§ **TASK BRIEF**
Your response should contain only the lines running from the top of the data below through the line with "### I work in", both included. Pictures must be omitted.

§ **Pictures paired with source code**

--------------------

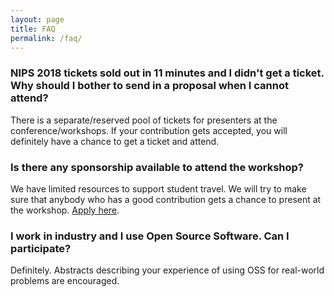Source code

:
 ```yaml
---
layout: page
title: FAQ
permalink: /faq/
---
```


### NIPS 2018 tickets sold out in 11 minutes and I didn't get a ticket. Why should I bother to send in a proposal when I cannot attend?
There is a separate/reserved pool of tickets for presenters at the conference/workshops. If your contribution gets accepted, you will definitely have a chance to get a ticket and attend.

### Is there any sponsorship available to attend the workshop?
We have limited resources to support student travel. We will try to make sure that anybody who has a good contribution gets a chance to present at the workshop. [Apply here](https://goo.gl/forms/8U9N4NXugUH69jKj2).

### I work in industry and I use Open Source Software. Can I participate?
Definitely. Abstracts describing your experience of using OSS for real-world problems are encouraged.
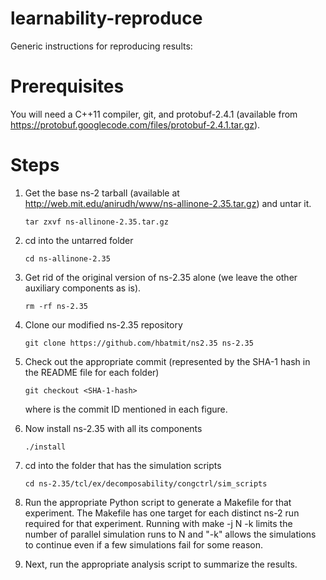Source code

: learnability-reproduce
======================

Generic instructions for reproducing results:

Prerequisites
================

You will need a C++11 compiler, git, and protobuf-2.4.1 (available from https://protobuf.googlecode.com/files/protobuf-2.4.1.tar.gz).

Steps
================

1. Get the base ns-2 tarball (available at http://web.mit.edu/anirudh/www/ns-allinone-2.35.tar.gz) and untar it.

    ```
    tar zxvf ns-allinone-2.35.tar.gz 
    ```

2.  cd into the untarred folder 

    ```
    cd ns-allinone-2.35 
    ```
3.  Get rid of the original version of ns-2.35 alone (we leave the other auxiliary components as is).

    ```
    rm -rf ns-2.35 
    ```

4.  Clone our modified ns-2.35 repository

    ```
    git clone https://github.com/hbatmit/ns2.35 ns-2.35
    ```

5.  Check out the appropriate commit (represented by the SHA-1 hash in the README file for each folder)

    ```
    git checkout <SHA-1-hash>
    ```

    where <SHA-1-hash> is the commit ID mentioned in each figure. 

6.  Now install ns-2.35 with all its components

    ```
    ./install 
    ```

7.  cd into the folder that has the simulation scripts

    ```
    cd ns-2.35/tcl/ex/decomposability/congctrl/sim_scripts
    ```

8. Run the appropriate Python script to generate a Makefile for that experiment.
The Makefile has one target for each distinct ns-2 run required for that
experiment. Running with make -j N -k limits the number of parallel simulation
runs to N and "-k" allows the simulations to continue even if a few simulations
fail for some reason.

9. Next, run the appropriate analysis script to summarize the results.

--------------------

§ **SOLUTION TO THE EXERCISE**
Source code

:
 ```yaml
---
layout: page
title: FAQ
permalink: /faq/
---
```


### NIPS 2018 tickets sold out in 11 minutes and I didn't get a ticket. Why should I bother to send in a proposal when I cannot attend?
There is a separate/reserved pool of tickets for presenters at the conference/workshops. If your contribution gets accepted, you will definitely have a chance to get a ticket and attend.

### Is there any sponsorship available to attend the workshop?
We have limited resources to support student travel. We will try to make sure that anybody who has a good contribution gets a chance to present at the workshop. [Apply here](https://goo.gl/forms/8U9N4NXugUH69jKj2).

### I work in industry and I use Open Source Software. Can I participate?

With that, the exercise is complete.